> _WORK ORDER_:
Go through the entries that follow and count every line with the string "After". Reply with the number only.

○ ○ ○ ○

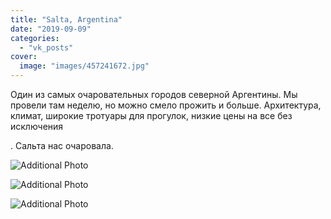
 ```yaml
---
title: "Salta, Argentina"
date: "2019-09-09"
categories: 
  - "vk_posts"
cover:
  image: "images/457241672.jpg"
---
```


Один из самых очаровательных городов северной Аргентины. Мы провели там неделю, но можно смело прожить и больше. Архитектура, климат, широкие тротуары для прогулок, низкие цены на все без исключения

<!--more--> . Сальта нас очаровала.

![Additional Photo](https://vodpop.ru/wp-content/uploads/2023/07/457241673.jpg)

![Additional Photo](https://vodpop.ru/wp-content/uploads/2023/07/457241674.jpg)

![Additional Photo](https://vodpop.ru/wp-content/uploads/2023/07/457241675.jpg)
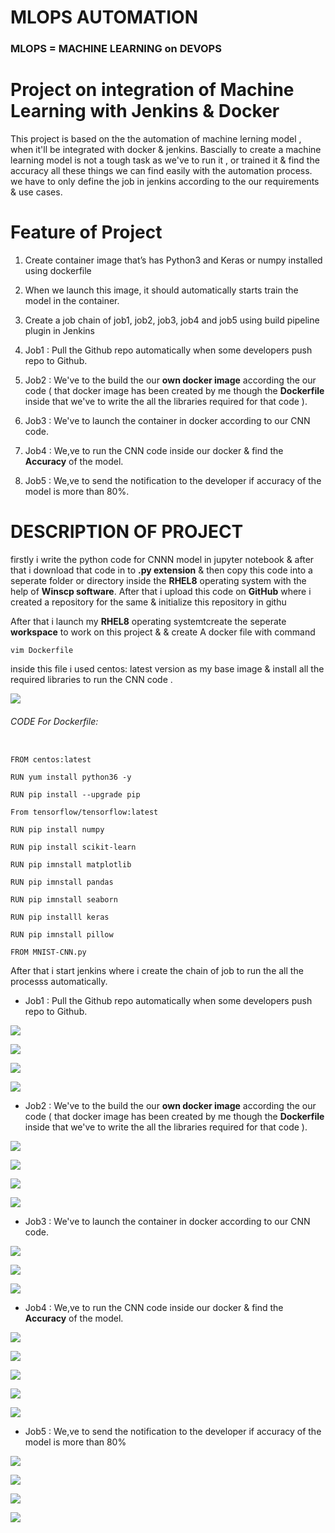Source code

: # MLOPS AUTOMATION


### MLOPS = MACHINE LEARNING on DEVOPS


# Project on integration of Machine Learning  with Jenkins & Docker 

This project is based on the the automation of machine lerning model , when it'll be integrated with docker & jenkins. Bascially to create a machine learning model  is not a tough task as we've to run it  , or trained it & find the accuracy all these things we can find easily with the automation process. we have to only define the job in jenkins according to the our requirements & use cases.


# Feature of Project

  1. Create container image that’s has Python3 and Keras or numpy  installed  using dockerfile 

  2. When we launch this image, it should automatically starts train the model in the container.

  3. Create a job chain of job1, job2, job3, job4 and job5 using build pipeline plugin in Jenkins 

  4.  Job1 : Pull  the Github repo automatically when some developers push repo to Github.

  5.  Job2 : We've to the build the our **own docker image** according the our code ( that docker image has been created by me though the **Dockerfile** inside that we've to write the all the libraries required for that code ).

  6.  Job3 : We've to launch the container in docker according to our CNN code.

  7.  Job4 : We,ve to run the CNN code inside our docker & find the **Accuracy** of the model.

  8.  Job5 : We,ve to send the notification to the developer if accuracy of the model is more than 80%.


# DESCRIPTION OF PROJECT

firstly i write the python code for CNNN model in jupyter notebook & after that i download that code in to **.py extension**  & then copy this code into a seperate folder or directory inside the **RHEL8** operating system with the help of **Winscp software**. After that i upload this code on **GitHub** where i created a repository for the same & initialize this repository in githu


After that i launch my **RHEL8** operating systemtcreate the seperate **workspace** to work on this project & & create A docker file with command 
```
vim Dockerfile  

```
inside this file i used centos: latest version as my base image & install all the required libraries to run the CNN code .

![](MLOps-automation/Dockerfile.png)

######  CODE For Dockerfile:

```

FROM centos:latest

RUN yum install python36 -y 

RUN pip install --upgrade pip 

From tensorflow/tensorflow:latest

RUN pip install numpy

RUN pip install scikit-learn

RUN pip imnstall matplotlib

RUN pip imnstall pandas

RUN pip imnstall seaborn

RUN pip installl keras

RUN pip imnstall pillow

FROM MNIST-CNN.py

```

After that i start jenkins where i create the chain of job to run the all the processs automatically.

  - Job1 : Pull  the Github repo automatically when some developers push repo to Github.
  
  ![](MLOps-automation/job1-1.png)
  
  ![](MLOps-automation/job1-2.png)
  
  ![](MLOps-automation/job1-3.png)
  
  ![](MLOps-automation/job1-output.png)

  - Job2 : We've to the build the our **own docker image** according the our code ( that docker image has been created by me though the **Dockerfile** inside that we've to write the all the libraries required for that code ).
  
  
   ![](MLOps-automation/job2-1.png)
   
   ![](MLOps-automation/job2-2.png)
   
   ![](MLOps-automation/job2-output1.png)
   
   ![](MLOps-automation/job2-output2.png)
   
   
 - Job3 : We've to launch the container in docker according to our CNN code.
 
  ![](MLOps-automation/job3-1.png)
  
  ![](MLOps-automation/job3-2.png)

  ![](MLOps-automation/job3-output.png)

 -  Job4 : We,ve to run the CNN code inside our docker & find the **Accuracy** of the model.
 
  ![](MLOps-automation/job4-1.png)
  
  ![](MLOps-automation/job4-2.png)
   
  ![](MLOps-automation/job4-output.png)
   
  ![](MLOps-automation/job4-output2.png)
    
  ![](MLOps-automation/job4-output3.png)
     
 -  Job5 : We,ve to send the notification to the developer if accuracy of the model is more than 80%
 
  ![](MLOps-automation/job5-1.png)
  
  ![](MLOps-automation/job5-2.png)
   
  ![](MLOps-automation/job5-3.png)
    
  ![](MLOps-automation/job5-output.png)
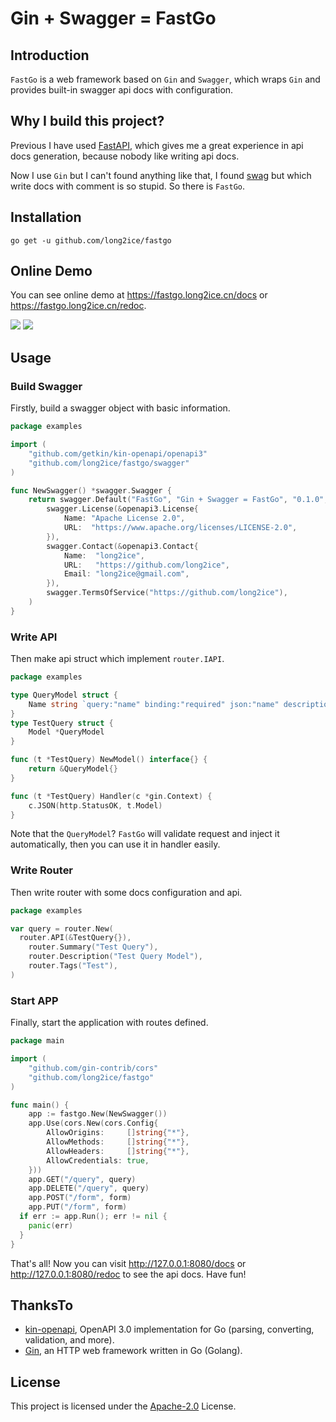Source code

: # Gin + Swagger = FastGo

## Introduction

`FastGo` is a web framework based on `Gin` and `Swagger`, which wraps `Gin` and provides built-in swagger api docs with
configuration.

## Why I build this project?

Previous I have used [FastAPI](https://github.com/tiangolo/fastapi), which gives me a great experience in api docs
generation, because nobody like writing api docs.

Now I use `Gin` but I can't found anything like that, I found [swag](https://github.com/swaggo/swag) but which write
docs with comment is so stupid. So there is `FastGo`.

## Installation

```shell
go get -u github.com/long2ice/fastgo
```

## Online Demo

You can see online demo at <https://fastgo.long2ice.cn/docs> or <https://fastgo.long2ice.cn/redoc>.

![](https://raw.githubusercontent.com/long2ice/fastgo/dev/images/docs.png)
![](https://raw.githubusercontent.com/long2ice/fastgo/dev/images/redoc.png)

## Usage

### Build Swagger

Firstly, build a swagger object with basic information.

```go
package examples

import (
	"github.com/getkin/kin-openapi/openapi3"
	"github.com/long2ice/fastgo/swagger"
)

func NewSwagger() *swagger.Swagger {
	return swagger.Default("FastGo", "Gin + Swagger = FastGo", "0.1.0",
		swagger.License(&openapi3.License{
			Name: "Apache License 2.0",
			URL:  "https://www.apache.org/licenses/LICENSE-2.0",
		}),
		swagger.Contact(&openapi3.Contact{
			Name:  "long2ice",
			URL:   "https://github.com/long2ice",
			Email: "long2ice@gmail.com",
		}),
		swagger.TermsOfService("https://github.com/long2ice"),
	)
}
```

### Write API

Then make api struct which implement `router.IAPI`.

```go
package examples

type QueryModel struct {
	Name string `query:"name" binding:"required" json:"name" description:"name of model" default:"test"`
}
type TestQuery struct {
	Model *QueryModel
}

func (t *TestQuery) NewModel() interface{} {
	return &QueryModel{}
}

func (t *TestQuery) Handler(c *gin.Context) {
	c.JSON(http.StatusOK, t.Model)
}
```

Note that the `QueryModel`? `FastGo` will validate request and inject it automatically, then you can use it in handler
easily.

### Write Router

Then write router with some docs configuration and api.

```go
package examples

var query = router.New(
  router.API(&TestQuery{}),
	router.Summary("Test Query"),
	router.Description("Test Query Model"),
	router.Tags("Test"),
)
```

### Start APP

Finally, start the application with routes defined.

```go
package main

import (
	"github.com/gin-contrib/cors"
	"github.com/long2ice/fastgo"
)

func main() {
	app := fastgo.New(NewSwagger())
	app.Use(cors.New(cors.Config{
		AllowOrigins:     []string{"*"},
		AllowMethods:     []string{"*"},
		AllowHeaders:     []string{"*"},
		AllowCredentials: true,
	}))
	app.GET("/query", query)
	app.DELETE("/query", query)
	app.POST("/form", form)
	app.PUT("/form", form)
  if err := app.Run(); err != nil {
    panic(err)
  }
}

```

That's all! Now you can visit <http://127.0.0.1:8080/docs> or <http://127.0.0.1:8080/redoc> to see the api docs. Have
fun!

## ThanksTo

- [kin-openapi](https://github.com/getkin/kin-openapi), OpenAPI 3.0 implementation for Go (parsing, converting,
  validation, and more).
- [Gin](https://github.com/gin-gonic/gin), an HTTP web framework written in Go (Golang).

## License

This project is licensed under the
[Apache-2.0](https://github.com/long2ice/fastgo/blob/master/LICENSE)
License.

○ ○ ○ ○

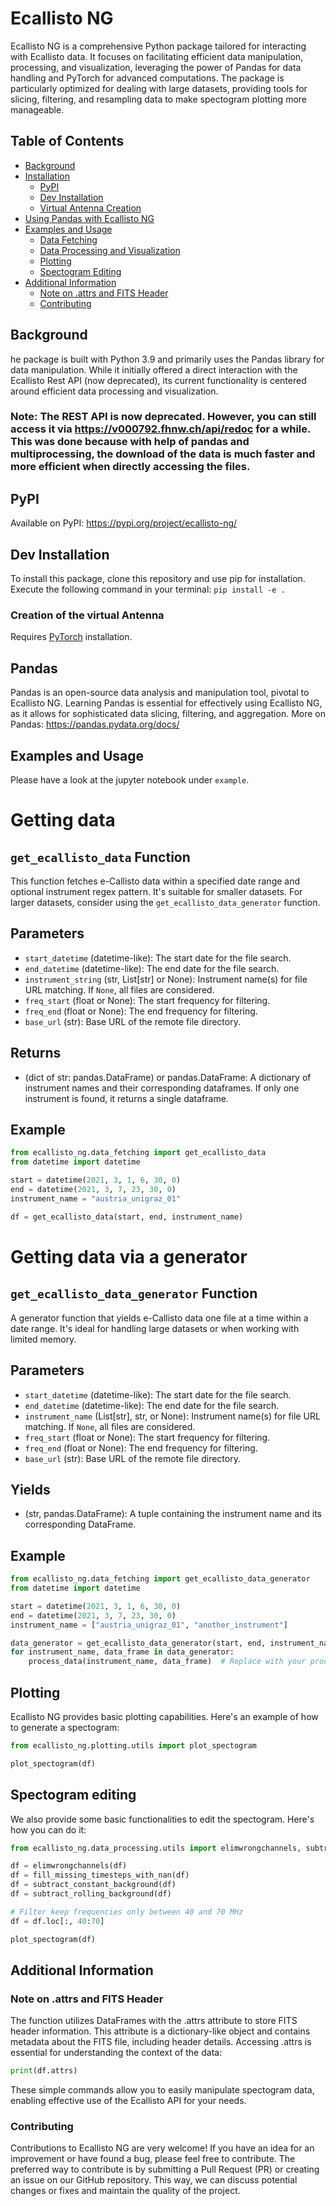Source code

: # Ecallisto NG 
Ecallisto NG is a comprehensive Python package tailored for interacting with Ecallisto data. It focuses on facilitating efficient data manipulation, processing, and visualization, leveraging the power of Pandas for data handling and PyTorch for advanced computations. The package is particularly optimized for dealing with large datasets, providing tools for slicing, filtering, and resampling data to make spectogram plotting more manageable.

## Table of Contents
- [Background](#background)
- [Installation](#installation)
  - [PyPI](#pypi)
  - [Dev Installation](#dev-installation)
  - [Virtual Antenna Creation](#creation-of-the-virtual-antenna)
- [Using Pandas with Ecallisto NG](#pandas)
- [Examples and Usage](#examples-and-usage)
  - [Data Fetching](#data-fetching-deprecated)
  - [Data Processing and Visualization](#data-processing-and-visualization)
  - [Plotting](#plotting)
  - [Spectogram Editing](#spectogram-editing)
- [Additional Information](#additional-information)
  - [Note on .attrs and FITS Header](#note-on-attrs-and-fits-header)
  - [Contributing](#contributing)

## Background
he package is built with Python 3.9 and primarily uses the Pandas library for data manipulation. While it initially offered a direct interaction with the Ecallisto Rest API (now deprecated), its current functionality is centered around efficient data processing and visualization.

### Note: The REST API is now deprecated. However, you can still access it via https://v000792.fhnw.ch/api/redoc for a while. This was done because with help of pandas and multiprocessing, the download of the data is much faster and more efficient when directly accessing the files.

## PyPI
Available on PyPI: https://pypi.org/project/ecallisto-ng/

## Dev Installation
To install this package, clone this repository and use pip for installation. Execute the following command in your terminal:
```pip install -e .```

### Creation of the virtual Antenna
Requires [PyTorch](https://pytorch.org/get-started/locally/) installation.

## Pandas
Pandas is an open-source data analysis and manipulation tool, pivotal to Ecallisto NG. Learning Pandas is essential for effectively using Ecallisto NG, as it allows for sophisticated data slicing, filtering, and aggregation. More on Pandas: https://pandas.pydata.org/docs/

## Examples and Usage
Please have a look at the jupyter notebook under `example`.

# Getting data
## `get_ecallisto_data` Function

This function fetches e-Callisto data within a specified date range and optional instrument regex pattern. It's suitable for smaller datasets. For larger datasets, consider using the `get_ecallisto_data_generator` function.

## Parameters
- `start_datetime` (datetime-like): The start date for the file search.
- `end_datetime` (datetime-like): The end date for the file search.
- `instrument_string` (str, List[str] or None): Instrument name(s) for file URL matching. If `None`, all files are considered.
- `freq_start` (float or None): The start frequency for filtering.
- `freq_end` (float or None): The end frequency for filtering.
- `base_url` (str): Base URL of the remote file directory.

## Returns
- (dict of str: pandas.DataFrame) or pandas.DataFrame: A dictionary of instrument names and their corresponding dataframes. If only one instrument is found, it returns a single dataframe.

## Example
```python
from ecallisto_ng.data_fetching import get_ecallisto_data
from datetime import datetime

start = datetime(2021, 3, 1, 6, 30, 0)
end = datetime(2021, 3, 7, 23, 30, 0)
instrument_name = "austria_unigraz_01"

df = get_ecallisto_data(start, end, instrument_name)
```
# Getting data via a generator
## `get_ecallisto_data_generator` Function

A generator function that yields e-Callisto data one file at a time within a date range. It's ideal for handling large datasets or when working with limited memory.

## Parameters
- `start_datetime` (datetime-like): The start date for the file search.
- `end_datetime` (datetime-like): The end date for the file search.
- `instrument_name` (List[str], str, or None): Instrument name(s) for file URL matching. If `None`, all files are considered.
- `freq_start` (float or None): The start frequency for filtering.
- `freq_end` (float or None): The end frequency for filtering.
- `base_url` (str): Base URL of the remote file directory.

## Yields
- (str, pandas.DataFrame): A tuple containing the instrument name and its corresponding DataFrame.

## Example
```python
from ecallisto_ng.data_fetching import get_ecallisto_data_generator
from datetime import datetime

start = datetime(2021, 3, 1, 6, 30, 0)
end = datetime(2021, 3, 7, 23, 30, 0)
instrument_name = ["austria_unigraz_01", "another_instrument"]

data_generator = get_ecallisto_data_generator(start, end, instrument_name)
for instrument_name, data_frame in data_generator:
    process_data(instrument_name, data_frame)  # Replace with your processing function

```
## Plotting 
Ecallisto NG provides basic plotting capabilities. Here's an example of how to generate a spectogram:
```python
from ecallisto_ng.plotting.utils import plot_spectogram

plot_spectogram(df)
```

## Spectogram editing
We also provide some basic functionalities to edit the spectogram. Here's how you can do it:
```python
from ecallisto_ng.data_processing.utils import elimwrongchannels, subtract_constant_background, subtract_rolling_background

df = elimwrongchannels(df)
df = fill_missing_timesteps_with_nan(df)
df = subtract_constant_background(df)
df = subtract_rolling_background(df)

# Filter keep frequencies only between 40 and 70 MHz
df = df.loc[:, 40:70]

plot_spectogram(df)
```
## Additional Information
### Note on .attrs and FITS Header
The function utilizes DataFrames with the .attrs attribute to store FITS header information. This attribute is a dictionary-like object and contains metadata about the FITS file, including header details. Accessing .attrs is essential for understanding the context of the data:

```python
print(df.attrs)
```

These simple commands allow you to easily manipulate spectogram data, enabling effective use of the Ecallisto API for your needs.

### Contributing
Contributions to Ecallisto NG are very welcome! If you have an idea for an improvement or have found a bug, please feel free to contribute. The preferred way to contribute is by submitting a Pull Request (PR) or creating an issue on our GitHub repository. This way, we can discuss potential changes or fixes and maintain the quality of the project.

○ ○ ○ ○

> _RESPONSE BELOW_:
3